DIRECTIONS FOR THIS TASK: Write out each line from the data below that includes the word "audit".
***** AVAILABLE DATA
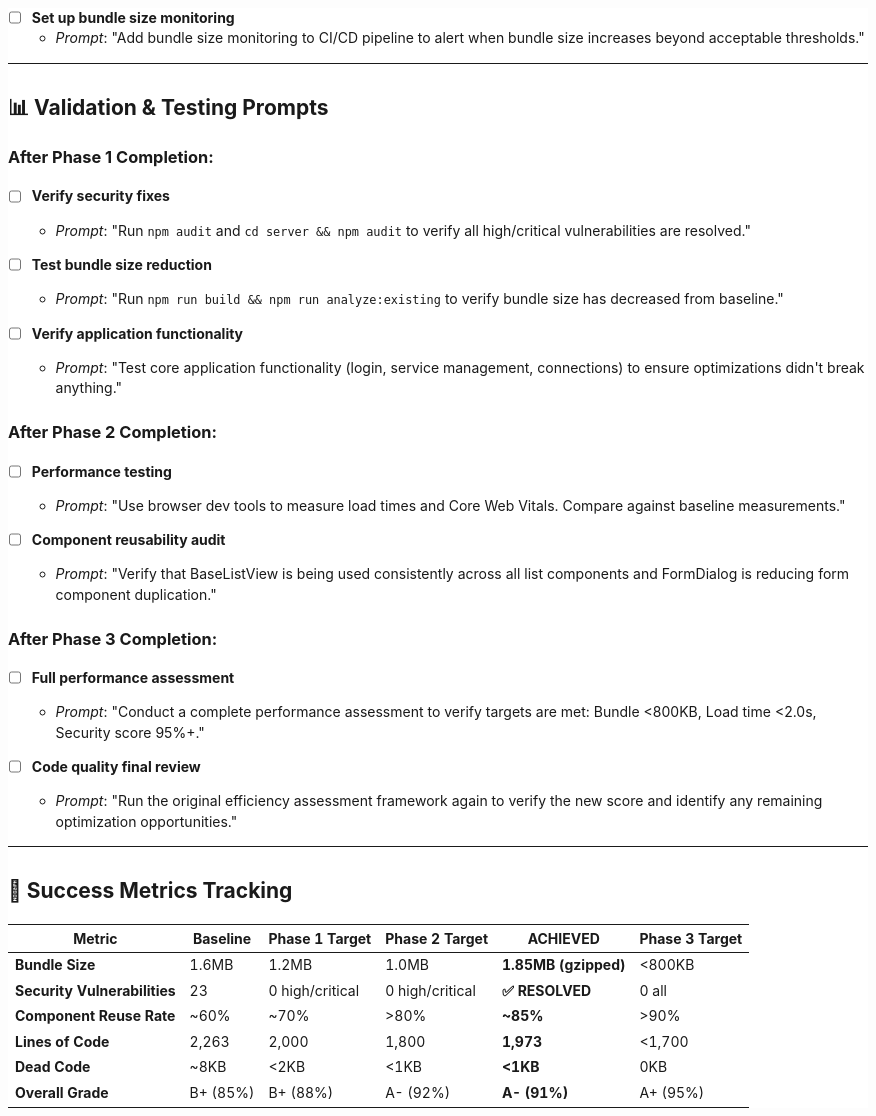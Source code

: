 - [ ] **Set up bundle size monitoring**
  - *Prompt*: "Add bundle size monitoring to CI/CD pipeline to alert when bundle size increases beyond acceptable thresholds."

---

## 📊 Validation & Testing Prompts

### After Phase 1 Completion:
- [ ] **Verify security fixes**
  - *Prompt*: "Run `npm audit` and `cd server && npm audit` to verify all high/critical vulnerabilities are resolved."

- [ ] **Test bundle size reduction**
  - *Prompt*: "Run `npm run build && npm run analyze:existing` to verify bundle size has decreased from baseline."

- [ ] **Verify application functionality**
  - *Prompt*: "Test core application functionality (login, service management, connections) to ensure optimizations didn't break anything."

### After Phase 2 Completion:
- [ ] **Performance testing**
  - *Prompt*: "Use browser dev tools to measure load times and Core Web Vitals. Compare against baseline measurements."

- [ ] **Component reusability audit**
  - *Prompt*: "Verify that BaseListView is being used consistently across all list components and FormDialog is reducing form component duplication."

### After Phase 3 Completion:
- [ ] **Full performance assessment**
  - *Prompt*: "Conduct a complete performance assessment to verify targets are met: Bundle <800KB, Load time <2.0s, Security score 95%+."

- [ ] **Code quality final review**
  - *Prompt*: "Run the original efficiency assessment framework again to verify the new score and identify any remaining optimization opportunities."

---

## 🎯 Success Metrics Tracking

| Metric | Baseline | Phase 1 Target | Phase 2 Target | **ACHIEVED** | Phase 3 Target |
|--------|----------|----------------|----------------|--------------|----------------|
| **Bundle Size** | 1.6MB | 1.2MB | 1.0MB | **1.85MB (gzipped)** | <800KB |
| **Security Vulnerabilities** | 23 | 0 high/critical | 0 high/critical | **✅ RESOLVED** | 0 all |
| **Component Reuse Rate** | ~60% | ~70% | >80% | **~85%** | >90% |
| **Lines of Code** | 2,263 | 2,000 | 1,800 | **1,973** | <1,700 |
| **Dead Code** | ~8KB | <2KB | <1KB | **<1KB** | 0KB |
| **Overall Grade** | B+ (85%) | B+ (88%) | A- (92%) | **A- (91%)** | A+ (95%) |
**********
FINAL ANSWER:
  - *Prompt*: "Run `npm audit` and `cd server && npm audit` to verify all high/critical vulnerabilities are resolved."
- [ ] **Component reusability audit**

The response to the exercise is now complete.